Grant to Fund Development of Socially Savvy Artificial Intelligence


University of Arizona researchers have been awarded $7.5 million to create an artificial intelligence agent that can understand social cues and human interactions, and use that information to help teams achieve their goals.

The grant comes from the Defense Advanced Research Projects Agency and is part of DARPA's Artificial Social Intelligence for Successful Teams program.

"The goal of the ASIST program is to develop artificial intelligence with a 'theory of mind,' and create AI that is a good teammate to humans," said Adarsh Pyarelal, a research scientist in the Machine Learning for Artificial Intelligence Lab in the University of Arizona School of Information. Pyarelal is the principal investigator for the DARPA-funded project.
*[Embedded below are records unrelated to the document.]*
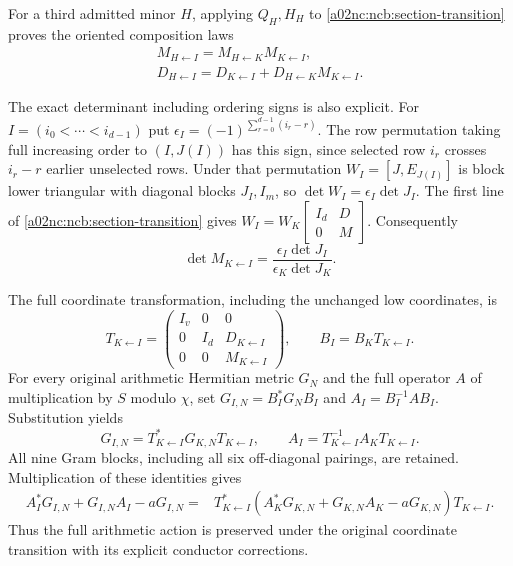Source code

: \documentclass[11pt,a4paper]{article}
\begin{document}
For a third admitted minor $H$, applying $Q_H,H_H$ to
\eqref{a02nc:ncb:section-transition} proves the oriented composition laws
\begin{equation}\tag{NCB19}\label{a02nc:ncb:cocycle}
\begin{gathered}
M_{H\leftarrow I}=M_{H\leftarrow K}M_{K\leftarrow I},\\
D_{H\leftarrow I}
 =D_{K\leftarrow I}+D_{H\leftarrow K}M_{K\leftarrow I}.
\end{gathered}
\end{equation}

The exact determinant including ordering signs is also explicit.
For $I=(i_0<\cdots<i_{d-1})$ put
$\epsilon_I=(-1)^{\sum_{r=0}^{d-1}(i_r-r)}$.
The row permutation taking full increasing order to $(I,J(I))$
has this sign, since selected row $i_r$ crosses $i_r-r$ earlier
unselected rows. Under that permutation $W_I=[J,E_{J(I)}]$ is
block lower triangular with diagonal blocks $J_I,I_m$, so
$\det W_I=\epsilon_I\det J_I$. The first line of
\eqref{a02nc:ncb:section-transition} gives
$W_I=W_K\left[\begin{smallmatrix}I_d&D\\0&M\end{smallmatrix}\right]$.
Consequently
\begin{equation}\tag{NCB20}\label{a02nc:ncb:dettransition}
\det M_{K\leftarrow I}
 =\frac{\epsilon_I\det J_I}{\epsilon_K\det J_K}.
\end{equation}

The full coordinate transformation, including the unchanged low
coordinates, is
\begin{equation}\tag{NCB21}\label{a02nc:ncb:full-transition}
T_{K\leftarrow I}=
\begin{pmatrix}I_v&0&0\\0&I_d&D_{K\leftarrow I}\\
0&0&M_{K\leftarrow I}\end{pmatrix},
\qquad B_I=B_KT_{K\leftarrow I}.
\end{equation}
For every original arithmetic Hermitian metric $G_N$ and the full
operator $A$ of multiplication by $S$ modulo $\chi$, set
$G_{I,N}=B_I^*G_NB_I$ and $A_I=B_I^{-1}AB_I$. Substitution yields
\begin{equation}\tag{NCB22}\label{a02nc:ncb:gram-action}
G_{I,N}=T_{K\leftarrow I}^*G_{K,N}T_{K\leftarrow I},\qquad
A_I=T_{K\leftarrow I}^{-1}A_KT_{K\leftarrow I}.
\end{equation}
All nine Gram blocks, including all six off-diagonal pairings, are
retained. Multiplication of these identities gives
\begin{equation}\tag{NCB23}\label{a02nc:ncb:centered-action}
\begin{split}
A_I^*G_{I,N}+G_{I,N}A_I-aG_{I,N}
={}&T_{K\leftarrow I}^*
(A_K^*G_{K,N}+G_{K,N}A_K-aG_{K,N})T_{K\leftarrow I}.
\end{split}
\end{equation}
Thus the full arithmetic action is preserved under the original
coordinate transition with its explicit conductor corrections.
\end{document}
Theory of mind refers to humans' ability to infer the beliefs, desires and intentions of other humans. Popular existing AI agents, such as Siri, Alexa and the Google Assistant, do a good job scouring the internet for information, but they aren't good at reading social cues, Pyarelal said. For example, Siri doesn't know the difference between someone yelling at her or speaking politely.

"The thing that makes a human a good teammate is having a good sense of what other people on their team are thinking, so they can predict what their teammates are going to do with some level of certainty," Pyarelal said. "We're trying to build AI with some social awareness and this kind of theory of mind."

The UArizona project, funded over four years, is called ToMCAT, which stands for Theory of Mind-Based Cognitive Architecture for Teams. It is a collaboration among the School of Information in the College of Social and Behavioral Sciences, the Department of Computer Science in the College of Science and the Department of Family Studies and Human Development in the College of Agriculture and Life Sciences' Norton School of Family and Consumer Sciences.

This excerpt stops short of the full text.